# [Records for processing]
►

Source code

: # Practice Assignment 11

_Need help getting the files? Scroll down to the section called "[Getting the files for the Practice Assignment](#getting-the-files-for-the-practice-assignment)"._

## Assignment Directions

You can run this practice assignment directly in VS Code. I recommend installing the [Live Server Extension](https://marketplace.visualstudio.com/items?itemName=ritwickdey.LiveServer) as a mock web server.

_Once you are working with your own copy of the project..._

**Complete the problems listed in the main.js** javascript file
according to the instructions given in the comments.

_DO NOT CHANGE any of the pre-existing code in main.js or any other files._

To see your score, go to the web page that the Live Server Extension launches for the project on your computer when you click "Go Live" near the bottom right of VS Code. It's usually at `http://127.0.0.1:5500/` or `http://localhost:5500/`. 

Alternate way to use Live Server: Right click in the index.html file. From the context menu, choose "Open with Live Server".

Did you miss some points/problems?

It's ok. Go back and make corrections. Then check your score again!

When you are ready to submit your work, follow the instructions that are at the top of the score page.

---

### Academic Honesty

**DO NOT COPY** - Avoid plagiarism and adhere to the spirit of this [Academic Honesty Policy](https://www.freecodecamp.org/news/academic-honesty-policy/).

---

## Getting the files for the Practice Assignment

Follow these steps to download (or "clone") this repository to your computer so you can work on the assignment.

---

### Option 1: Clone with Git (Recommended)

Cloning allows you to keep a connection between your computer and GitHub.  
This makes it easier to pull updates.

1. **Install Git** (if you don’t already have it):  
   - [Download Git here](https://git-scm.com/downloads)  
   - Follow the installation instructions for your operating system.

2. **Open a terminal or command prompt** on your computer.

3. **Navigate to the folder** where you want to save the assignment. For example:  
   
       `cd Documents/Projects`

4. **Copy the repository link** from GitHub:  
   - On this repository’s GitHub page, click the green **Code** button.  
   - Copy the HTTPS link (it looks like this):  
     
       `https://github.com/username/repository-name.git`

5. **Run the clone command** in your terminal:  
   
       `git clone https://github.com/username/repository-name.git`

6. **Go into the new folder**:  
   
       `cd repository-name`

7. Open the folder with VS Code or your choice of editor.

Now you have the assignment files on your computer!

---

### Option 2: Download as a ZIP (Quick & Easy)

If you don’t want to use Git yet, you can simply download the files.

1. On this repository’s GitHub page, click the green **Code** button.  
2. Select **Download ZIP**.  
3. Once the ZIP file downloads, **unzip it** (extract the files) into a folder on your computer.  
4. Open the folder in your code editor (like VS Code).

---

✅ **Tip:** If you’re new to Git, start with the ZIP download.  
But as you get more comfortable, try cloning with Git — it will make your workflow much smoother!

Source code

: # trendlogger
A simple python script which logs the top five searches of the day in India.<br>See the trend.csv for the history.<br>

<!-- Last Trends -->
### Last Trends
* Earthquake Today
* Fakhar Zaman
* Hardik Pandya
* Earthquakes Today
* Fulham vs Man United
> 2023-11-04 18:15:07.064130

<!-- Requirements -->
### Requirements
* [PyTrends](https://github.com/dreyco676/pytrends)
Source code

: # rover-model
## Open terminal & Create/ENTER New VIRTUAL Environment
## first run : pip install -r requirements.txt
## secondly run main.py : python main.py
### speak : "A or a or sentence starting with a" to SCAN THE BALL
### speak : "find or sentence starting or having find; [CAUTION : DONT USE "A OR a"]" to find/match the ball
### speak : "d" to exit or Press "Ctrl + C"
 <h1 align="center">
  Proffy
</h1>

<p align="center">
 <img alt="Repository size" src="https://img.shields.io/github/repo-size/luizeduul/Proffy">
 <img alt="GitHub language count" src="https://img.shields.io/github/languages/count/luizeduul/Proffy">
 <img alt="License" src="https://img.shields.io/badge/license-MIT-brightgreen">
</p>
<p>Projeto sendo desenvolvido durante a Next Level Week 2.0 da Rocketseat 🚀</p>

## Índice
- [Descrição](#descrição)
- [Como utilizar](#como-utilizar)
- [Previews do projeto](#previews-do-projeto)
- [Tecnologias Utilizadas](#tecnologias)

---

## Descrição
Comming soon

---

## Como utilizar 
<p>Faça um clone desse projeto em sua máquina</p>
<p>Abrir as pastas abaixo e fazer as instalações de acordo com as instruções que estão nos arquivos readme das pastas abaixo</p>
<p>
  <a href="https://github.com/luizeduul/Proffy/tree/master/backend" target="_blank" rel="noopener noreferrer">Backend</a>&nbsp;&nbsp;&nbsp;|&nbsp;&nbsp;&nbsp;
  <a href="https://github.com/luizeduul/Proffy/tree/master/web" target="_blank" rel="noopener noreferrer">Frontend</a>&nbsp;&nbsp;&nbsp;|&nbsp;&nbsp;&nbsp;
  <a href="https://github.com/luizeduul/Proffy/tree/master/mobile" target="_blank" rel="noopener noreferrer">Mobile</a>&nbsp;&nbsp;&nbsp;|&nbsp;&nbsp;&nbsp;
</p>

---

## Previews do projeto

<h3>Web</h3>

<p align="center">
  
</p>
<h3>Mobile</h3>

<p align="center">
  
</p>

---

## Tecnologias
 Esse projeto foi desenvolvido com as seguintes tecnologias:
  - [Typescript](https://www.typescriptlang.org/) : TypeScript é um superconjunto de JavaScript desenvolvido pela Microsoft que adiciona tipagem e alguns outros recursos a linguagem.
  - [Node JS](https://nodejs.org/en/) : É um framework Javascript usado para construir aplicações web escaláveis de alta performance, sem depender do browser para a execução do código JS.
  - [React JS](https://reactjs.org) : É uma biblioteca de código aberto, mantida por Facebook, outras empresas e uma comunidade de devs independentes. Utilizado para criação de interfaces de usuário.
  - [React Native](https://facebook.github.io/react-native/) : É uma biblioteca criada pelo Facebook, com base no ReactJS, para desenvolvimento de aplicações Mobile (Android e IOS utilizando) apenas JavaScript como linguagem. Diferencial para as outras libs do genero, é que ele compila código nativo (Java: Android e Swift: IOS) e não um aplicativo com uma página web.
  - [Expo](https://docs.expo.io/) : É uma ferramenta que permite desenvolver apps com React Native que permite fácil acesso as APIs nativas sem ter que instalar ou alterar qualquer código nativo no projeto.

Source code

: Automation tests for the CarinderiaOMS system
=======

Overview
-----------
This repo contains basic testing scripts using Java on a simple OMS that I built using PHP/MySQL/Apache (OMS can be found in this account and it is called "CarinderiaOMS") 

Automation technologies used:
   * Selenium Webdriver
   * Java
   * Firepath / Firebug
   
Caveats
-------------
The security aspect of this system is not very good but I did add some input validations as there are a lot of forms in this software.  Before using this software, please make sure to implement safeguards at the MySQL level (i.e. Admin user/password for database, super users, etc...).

◄
►

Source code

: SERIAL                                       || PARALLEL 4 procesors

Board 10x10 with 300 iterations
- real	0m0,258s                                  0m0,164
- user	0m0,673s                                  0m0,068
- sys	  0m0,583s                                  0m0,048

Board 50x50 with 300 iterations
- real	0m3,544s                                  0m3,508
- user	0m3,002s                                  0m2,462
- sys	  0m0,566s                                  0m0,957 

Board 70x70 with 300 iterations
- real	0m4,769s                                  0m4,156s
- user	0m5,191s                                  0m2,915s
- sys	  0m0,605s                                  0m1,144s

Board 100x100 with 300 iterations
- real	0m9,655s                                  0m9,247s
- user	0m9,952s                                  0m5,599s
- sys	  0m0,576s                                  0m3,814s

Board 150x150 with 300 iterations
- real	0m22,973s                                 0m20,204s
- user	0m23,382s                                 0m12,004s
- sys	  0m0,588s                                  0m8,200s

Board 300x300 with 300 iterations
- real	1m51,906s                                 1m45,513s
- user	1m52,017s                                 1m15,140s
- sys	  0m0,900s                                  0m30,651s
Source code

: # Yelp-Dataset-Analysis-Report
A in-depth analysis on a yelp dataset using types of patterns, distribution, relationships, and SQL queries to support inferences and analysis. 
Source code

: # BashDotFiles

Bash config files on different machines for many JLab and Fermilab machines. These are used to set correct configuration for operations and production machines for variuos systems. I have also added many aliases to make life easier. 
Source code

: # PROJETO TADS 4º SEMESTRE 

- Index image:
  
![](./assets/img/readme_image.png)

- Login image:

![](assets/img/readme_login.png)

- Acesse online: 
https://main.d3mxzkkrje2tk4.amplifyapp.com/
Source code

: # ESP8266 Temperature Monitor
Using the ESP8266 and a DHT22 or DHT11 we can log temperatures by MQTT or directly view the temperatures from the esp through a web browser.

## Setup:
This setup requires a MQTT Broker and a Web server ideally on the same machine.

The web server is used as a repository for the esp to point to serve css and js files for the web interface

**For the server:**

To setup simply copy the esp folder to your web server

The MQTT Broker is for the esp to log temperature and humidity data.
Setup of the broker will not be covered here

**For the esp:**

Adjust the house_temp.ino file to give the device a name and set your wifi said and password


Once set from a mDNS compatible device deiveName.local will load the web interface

◄
►

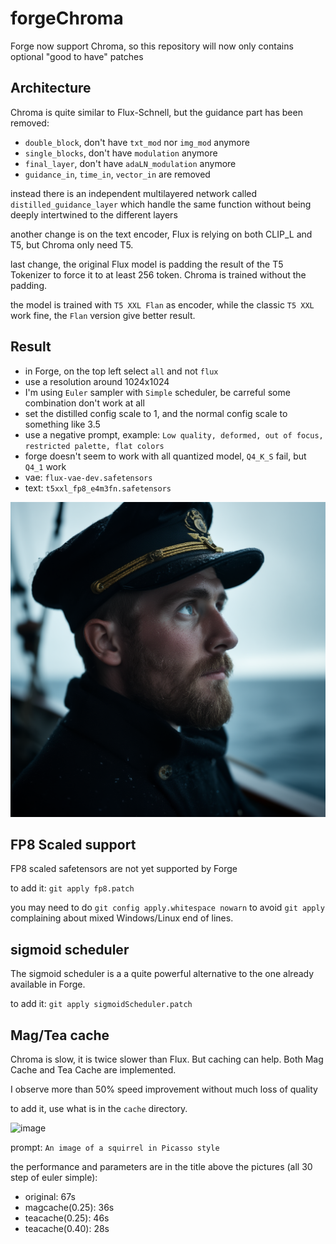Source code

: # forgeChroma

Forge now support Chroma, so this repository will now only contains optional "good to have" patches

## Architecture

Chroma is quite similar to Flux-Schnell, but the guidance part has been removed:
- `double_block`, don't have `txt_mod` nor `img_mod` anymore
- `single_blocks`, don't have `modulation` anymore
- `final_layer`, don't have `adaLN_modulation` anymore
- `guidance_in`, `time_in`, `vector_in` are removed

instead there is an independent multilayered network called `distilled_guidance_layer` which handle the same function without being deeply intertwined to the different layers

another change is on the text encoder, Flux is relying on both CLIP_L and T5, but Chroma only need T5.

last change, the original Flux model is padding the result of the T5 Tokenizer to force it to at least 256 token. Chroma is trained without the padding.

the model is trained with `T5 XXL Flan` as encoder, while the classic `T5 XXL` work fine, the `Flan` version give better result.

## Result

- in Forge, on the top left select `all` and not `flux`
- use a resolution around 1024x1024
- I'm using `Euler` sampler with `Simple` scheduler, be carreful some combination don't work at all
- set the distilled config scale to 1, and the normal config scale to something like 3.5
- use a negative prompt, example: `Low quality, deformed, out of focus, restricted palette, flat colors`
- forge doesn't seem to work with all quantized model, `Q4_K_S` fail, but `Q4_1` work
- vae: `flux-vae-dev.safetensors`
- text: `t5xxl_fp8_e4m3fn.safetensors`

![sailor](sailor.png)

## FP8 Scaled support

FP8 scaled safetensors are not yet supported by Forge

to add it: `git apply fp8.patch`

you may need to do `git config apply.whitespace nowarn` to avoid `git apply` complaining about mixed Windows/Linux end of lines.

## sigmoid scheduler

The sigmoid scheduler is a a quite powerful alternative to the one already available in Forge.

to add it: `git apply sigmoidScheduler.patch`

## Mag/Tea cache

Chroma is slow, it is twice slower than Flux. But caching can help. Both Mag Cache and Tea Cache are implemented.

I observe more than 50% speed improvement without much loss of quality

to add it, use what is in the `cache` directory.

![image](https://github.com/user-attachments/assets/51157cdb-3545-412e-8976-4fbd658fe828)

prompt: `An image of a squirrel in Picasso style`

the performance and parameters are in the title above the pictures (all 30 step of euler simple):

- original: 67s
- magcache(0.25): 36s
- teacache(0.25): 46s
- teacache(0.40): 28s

◄

Reproducing the whole listing above is not the task. Copy exactly only the lines from the one with "Now you have" to the one with "<p>Faça um clone", both kept.

Now you have the assignment files on your computer!

---

### Option 2: Download as a ZIP (Quick & Easy)

If you don’t want to use Git yet, you can simply download the files.

1. On this repository’s GitHub page, click the green **Code** button.  
2. Select **Download ZIP**.  
3. Once the ZIP file downloads, **unzip it** (extract the files) into a folder on your computer.  
4. Open the folder in your code editor (like VS Code).

---

✅ **Tip:** If you’re new to Git, start with the ZIP download.  
But as you get more comfortable, try cloning with Git — it will make your workflow much smoother!

Source code

: # trendlogger
A simple python script which logs the top five searches of the day in India.<br>See the trend.csv for the history.<br>

<!-- Last Trends -->
### Last Trends
* Earthquake Today
* Fakhar Zaman
* Hardik Pandya
* Earthquakes Today
* Fulham vs Man United
> 2023-11-04 18:15:07.064130

<!-- Requirements -->
### Requirements
* [PyTrends](https://github.com/dreyco676/pytrends)
Source code

: # rover-model
## Open terminal & Create/ENTER New VIRTUAL Environment
## first run : pip install -r requirements.txt
## secondly run main.py : python main.py
### speak : "A or a or sentence starting with a" to SCAN THE BALL
### speak : "find or sentence starting or having find; [CAUTION : DONT USE "A OR a"]" to find/match the ball
### speak : "d" to exit or Press "Ctrl + C"
 <h1 align="center">
  Proffy
</h1>

<p align="center">
 <img alt="Repository size" src="https://img.shields.io/github/repo-size/luizeduul/Proffy">
 <img alt="GitHub language count" src="https://img.shields.io/github/languages/count/luizeduul/Proffy">
 <img alt="License" src="https://img.shields.io/badge/license-MIT-brightgreen">
</p>
<p>Projeto sendo desenvolvido durante a Next Level Week 2.0 da Rocketseat 🚀</p>

## Índice
- [Descrição](#descrição)
- [Como utilizar](#como-utilizar)
- [Previews do projeto](#previews-do-projeto)
- [Tecnologias Utilizadas](#tecnologias)

---

## Descrição
Comming soon

---

## Como utilizar 
<p>Faça um clone desse projeto em sua máquina</p>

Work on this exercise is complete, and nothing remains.